Added aws s3 data node - Githubissues

Forchapeatl commented 11 months ago

Added AWS S3 DataNode

Fixes Avaiga/taipy#536

[x] Implemented a new predefined storage type "s3" in DataNodeConfig, to model data stored on an S3 bucket.
[x] List and design the configuration attributes required.
- Create S3 datanode.
- Read stream object from s3 bucket.
- Write stream object to s3 bucket.
[x] Implemented the corresponding S3DataNode inheriting from the parent DataNode class.

Todo

[ ] Add reference manual documentation.
[ ] Write file to s3 bucket

Forchapeatl commented 11 months ago

Hello @toan-quach and @jrobinAV , please permit me to tag you directly. For some reason, I can't seem to request for a review. Please have a look at my PR.

toan-quach commented 11 months ago

@Forchapeatl awesome!! Thanks for tagging us! We will review as soon as we can :D Thanks again for your help!

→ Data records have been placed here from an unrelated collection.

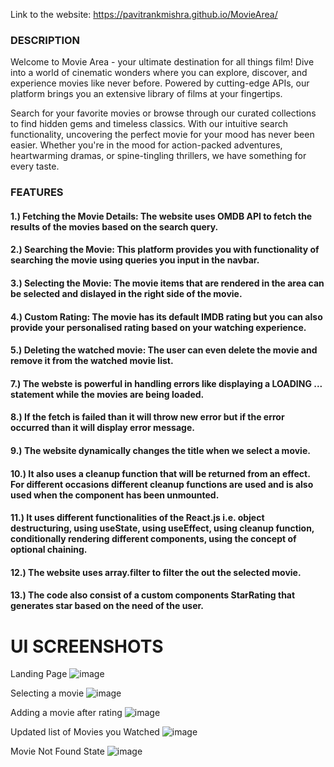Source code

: Link to the website: https://pavitrankmishra.github.io/MovieArea/

### DESCRIPTION 
Welcome to Movie Area - your ultimate destination for all things film! Dive into a world of cinematic wonders where you can explore, discover, and experience movies like never before. Powered by cutting-edge APIs, our platform brings you an extensive library of films at your fingertips.

Search for your favorite movies or browse through our curated collections to find hidden gems and timeless classics. With our intuitive search functionality, uncovering the perfect movie for your mood has never been easier. Whether you're in the mood for action-packed adventures, heartwarming dramas, or spine-tingling thrillers, we have something for every taste.

### FEATURES
#### 1.) Fetching the Movie Details: The website uses OMDB API to fetch the results of the movies based on the search query.
#### 2.) Searching the Movie: This platform provides you with functionality of searching the movie using queries you input in the navbar.
#### 3.) Selecting the Movie: The movie items that are rendered in the area can be selected and dislayed in the right side of the movie.
#### 4.) Custom Rating: The movie has its default IMDB rating but you can also provide your personalised rating based on your watching experience.
#### 5.) Deleting the watched movie: The user can even delete the movie and remove it from the watched movie list.
#### 7.) The webste is powerful in handling errors like displaying a LOADING ... statement while the movies are being loaded.
#### 8.) If the fetch is failed than it will throw new error but if the error occurred than it will display error message.
#### 9.) The website dynamically changes the title when we select a movie.
#### 10.) It also uses a cleanup function that will be returned from an effect. For different occasions different cleanup functions are used and is also used when the component has been unmounted.
#### 11.) It uses different functionalities of the React.js i.e. object destructuring, using useState, using useEffect, using cleanup function, conditionally rendering different components, using the concept of optional chaining. 
#### 12.) The website uses array.filter to filter the out the selected movie.
#### 13.) The code also consist of a custom components StarRating that generates star based on the need of the user.

# UI SCREENSHOTS
Landing Page
![image](https://github.com/PavitrankMishra/MovieArea/assets/90948148/9ffa1cf6-cfc1-48c1-b74f-44139261d339)

Selecting a movie
![image](https://github.com/PavitrankMishra/MovieArea/assets/90948148/07487ccd-ffc1-48df-ac56-f1073c48a693)

Adding a movie after rating
![image](https://github.com/PavitrankMishra/MovieArea/assets/90948148/362d967c-ebd7-4773-ba78-9772c65cbe53)

Updated list of Movies you Watched
![image](https://github.com/PavitrankMishra/MovieArea/assets/90948148/d0e5a95b-bb35-47c5-ac1b-e553e043b41f)

Movie Not Found State
![image](https://github.com/PavitrankMishra/MovieArea/assets/90948148/ba4de8d0-bd09-442e-a136-3c75ccf53358)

jrobinAV commented 11 months ago

Hello @Forchapeatl.

Thank you very much for your contribution. For information, we are currently working on a significant repository refactoring. We are merging sub-repositories into a single repository. For instance, the taipy-core repository is about to be merged into the taipy repository.

This should not impact your work.

But just so you are not surprised, instead of merging your PR, we will move your code from this branch (in taipy-core) into a new branch of another repository (taipy). We will let you know and let you review the code.

Thank you for your understanding.

Forchapeatl commented 11 months ago

Hello @jrobinAV thank you for your kind review. The requested changes have been made. The S3ObjectDataNode has been implemented and tested with the _read and _write fuctions in thier expected signatures.

The issue now is the _append method. I had a chat with @trgiangdo concerning this method. I saw how this was possible when we were adding files to a single bucket. Now our DataNode is making reference to a single object not bucket. Handling this method should be possible by copying all the data to a new object, appendng the new content and writing back to S3 , but I don't think it's worth the effort in cases where the object data (file) is very large ( I may be wrong ) . Please for your opinion.

Reference: Append Data to S3 Object

trgiangdo commented 11 months ago

Thank you for your information. _append() is an optional method, so if S3 does not support appending, then it's totally fine.

trgiangdo commented 11 months ago

About the DataNodeConfig, you probably want to take a look at this documentation page.

Then, you can take a look at the src/taipy/core/config/data_node_config.py file, where we define different configuring methods for different data node types, and implement a new configure_s3_data_node() method.

For now, the todo list:

[ ] Implement configure_s3_data_node() method to the DataNodeConfig class
[ ] Add _STORAGE_TYPE_VALUE_S3 attribute and add that attribute to the _ALL_STORAGE_TYPES list.
[ ] Update DataNodeConfig docstring.
[ ] Add configuration tests for S3DataNode that created from an s3 DataNodeConfig.

jrobinAV commented 11 months ago

Hello @jrobinAV thank you for your kind review. The requested changes have been made. The S3ObjectDataNode has been implemented and tested with the _read and _write fuctions in thier expected signatures.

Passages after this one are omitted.